# Task brief
Among the entries below, how many lines contain the string "that"? Only the number, please.

(Document images with source code)
BEGIN
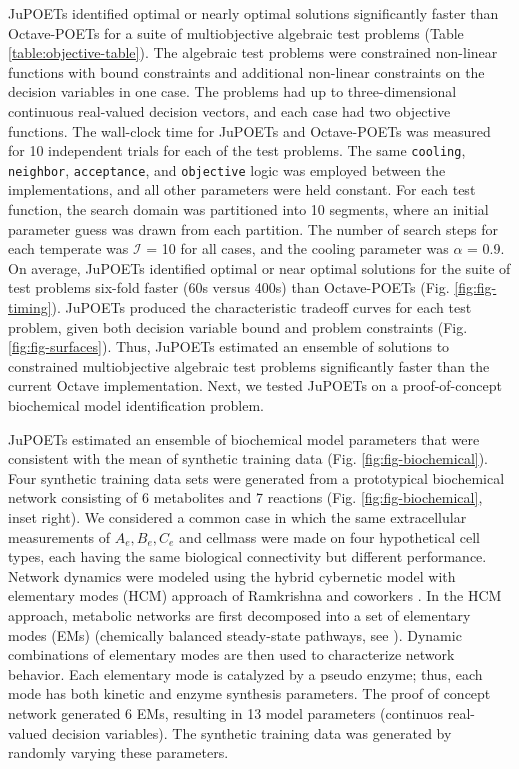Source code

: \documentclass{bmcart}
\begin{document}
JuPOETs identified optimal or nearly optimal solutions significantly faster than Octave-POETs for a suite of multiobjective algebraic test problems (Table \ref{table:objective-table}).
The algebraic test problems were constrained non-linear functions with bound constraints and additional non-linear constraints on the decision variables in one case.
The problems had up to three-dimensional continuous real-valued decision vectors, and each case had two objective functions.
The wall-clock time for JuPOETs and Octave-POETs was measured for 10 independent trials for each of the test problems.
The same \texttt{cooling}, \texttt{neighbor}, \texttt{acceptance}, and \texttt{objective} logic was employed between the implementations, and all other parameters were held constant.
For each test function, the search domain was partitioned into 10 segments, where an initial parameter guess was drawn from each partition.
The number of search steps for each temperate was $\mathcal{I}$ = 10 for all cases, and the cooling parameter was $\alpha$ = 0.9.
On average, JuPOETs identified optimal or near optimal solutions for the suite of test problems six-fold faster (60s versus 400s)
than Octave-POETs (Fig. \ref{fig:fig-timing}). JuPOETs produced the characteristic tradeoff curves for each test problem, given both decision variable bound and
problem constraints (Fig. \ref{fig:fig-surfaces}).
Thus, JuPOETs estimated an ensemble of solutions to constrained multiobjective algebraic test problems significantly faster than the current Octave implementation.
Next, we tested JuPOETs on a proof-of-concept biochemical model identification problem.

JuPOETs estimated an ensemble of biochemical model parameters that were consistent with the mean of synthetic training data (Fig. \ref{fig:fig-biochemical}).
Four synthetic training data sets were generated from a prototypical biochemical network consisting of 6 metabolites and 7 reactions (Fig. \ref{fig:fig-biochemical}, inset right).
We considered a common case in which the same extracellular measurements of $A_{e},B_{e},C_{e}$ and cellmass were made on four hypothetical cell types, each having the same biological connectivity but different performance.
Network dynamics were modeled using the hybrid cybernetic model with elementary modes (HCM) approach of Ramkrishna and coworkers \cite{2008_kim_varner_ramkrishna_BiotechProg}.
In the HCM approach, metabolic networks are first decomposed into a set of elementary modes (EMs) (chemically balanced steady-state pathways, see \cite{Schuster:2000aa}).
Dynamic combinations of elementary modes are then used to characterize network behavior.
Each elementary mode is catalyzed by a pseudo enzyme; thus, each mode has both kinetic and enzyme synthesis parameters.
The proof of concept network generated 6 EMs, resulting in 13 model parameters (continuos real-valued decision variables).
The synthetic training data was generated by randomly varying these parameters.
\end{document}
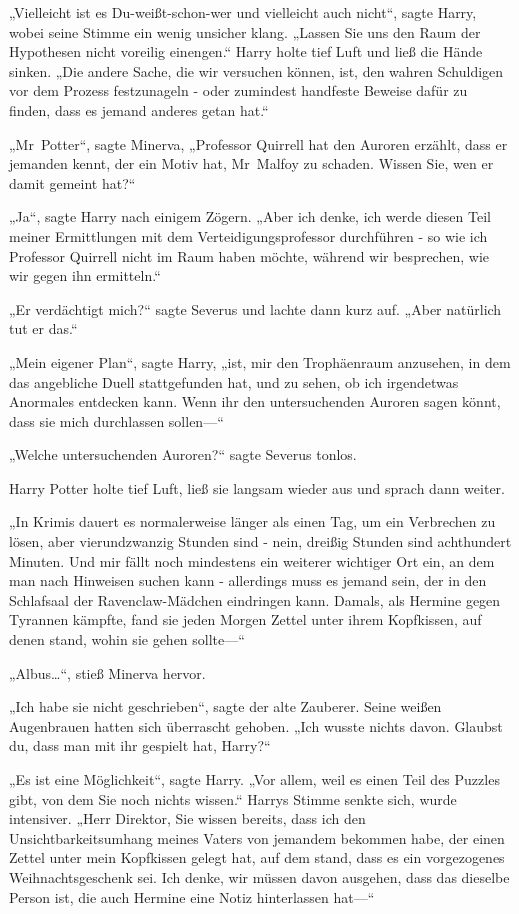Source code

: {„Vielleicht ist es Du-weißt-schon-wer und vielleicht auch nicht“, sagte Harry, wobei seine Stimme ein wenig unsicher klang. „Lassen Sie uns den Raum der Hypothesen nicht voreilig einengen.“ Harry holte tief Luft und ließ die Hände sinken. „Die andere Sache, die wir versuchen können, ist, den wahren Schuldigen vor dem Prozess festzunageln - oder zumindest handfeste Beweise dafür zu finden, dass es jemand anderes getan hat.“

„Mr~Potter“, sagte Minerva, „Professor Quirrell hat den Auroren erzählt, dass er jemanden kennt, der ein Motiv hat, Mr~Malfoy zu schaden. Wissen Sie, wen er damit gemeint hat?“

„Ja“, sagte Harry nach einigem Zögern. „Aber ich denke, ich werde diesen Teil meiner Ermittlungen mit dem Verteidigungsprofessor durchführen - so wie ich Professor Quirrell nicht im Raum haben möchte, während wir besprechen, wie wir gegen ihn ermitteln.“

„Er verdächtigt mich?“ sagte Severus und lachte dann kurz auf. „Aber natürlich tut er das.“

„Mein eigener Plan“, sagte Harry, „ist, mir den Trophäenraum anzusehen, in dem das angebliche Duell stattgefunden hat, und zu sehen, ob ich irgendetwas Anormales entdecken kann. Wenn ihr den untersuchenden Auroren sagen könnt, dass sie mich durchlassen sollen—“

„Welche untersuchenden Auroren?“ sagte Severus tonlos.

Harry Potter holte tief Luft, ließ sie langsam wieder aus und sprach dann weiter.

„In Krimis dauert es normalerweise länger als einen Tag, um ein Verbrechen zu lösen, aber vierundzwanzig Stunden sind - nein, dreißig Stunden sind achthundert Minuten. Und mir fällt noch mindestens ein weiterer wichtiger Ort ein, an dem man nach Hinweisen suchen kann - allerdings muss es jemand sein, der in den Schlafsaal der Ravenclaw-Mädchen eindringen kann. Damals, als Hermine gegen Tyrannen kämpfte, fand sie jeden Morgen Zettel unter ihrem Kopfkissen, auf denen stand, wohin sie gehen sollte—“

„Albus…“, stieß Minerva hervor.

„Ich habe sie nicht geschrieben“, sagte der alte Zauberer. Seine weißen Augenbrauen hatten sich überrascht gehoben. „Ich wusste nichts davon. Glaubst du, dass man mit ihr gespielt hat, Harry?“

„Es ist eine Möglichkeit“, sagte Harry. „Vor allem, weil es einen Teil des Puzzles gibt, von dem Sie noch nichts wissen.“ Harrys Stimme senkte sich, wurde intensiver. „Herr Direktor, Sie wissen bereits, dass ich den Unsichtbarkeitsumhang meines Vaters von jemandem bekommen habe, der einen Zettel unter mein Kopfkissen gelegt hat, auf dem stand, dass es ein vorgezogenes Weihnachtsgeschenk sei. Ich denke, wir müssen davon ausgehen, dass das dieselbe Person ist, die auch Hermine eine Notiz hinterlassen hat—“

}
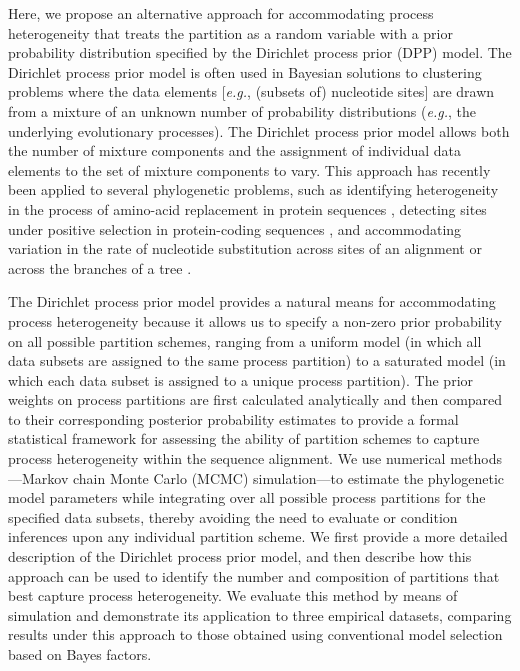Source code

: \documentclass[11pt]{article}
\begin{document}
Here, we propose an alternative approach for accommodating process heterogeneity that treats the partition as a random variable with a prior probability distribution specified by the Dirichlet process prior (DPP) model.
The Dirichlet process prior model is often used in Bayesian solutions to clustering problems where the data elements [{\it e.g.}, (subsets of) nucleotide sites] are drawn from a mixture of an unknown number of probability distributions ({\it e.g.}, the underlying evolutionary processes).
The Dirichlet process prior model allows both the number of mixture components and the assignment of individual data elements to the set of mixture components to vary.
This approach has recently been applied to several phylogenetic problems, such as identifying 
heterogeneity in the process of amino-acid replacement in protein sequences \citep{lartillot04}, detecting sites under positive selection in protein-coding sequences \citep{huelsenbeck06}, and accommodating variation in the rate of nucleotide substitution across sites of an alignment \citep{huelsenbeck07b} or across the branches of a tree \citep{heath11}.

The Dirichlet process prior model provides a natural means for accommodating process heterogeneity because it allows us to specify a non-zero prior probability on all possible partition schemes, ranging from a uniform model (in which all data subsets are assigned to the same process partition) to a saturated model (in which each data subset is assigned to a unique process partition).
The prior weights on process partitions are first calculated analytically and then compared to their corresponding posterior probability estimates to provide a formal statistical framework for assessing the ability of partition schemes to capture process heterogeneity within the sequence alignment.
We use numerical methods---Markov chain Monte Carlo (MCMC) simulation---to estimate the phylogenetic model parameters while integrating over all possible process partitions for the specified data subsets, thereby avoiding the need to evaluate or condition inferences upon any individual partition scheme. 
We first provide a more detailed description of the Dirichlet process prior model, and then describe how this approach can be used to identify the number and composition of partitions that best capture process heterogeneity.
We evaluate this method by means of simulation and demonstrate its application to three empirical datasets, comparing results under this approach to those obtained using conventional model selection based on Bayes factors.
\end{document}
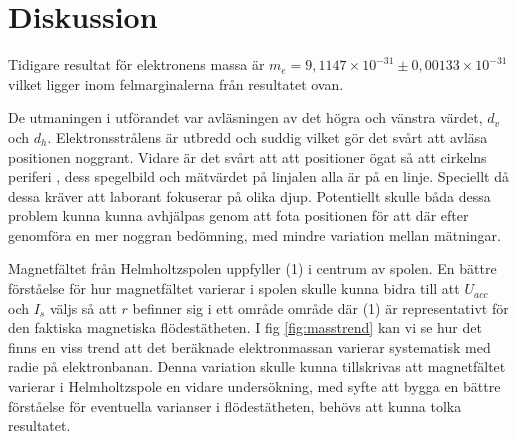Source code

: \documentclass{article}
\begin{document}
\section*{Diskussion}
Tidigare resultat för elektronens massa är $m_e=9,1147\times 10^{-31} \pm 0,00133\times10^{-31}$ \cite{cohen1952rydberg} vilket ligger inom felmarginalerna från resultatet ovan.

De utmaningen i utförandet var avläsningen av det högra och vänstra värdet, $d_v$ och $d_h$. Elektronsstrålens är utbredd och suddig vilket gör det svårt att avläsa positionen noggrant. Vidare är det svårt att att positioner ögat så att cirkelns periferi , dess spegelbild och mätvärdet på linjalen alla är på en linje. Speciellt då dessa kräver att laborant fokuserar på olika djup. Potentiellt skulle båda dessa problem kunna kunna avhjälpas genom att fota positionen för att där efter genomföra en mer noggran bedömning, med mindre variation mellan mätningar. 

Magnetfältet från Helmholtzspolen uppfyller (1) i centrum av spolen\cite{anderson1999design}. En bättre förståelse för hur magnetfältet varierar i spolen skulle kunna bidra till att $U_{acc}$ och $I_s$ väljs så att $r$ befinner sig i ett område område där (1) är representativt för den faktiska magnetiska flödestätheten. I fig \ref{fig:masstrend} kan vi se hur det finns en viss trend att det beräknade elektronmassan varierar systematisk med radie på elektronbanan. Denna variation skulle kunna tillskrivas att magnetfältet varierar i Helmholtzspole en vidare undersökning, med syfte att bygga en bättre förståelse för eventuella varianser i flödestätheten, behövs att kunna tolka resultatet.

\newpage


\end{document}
END
# Exercise solution
3